We introduce VeGA-RX, conditioned on dual semantic descriptors (SMILES + SMARTS-RX), and VeGA-SCX, which integrates topological guidance (SMILES + Scaffold + SMARTS-RX). Both models efficiently explore chemical space but with distinct profiles: VeGA-SCX prioritizes structural discipline, while VeGA-RX maximizes generative freedom.
This repository provides a complete pipeline for training, fine-tuning, and generating molecules using conditional SMARTS-RX → SMILES models.
The workflow is organized into six notebooks.
First, download the codebase. Then, use conda to set up a new environment for VeGA. If you're new to conda, we recommend checking out this tutorial before proceeding.

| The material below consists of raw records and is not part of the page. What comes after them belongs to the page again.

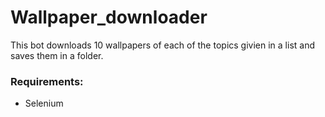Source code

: # Wallpaper_downloader

This bot downloads 10 wallpapers of each of the topics givien in a list and saves them in a folder.

### Requirements:

 - Selenium

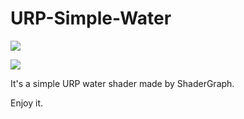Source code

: # URP-Simple-Water

![](https://github.com/fatdogsp/fatdogsp.github.io/blob/master/img/simple-water/screenshot1.png)

![](https://github.com/fatdogsp/fatdogsp.github.io/blob/master/img/simple-water/screenshot2.png)

It's a simple URP water shader made by ShaderGraph.

Enjoy it.



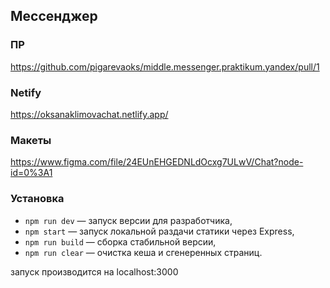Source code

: ## Мессенджер

### ПР

https://github.com/pigarevaoks/middle.messenger.praktikum.yandex/pull/1

### Netify

https://oksanaklimovachat.netlify.app/

### Макеты

https://www.figma.com/file/24EUnEHGEDNLdOcxg7ULwV/Chat?node-id=0%3A1

### Установка

- `npm run dev` — запуск версии для разработчика,
- `npm start` — запуск локальной раздачи статики через Express,
- `npm run build` — сборка стабильной версии,
- `npm run clear` — очистка кеша и сгенеренных страниц.

запуск производится на localhost:3000
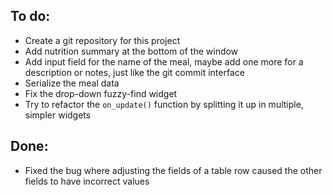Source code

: ## To do:
- Create a git repository for this project
- Add nutrition summary at the bottom of the window
- Add input field for the name of the meal, maybe add one more for a description or notes, just like the git commit interface
- Serialize the meal data
- Fix the drop-down fuzzy-find widget
- Try to refactor the `on_update()` function by splitting it up in multiple, simpler widgets

## Done:
- Fixed the bug where adjusting the fields of a table row caused the other fields to have incorrect values
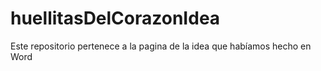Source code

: # huellitasDelCorazonIdea
Este repositorio pertenece a la pagina de la idea que habíamos hecho en Word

conda env create -f enviroment.yml
conda activate vega
python -m pip install tensorflow[and-cuda]
conda install -c conda-forge jupyter notebookNow, you can launch one of the three notebooks using Jupyter Notebook.
Recommended order of execution:
Training → (Optional) Fine-Tuning → Generation
Train the SMARTS + Scaffold conditioned SMILES generator.
Modify the file paths in the configuration section:
- SMILES dataset
- SMARTS definition file
- Output/cache paths
Run the main training cell.
If train_data.pkl and val_data.pkl do NOT exist, the notebook starts full preprocessing and training:
logger.info("🚀 START TRAINING: SMARTS-RX → SMILES")
If cached files already exist, it directly loads them:
logger.info("🚀 AVVIO SCRIPT: CARICAMENTO DIRETTO E ADDESTRAMENTO")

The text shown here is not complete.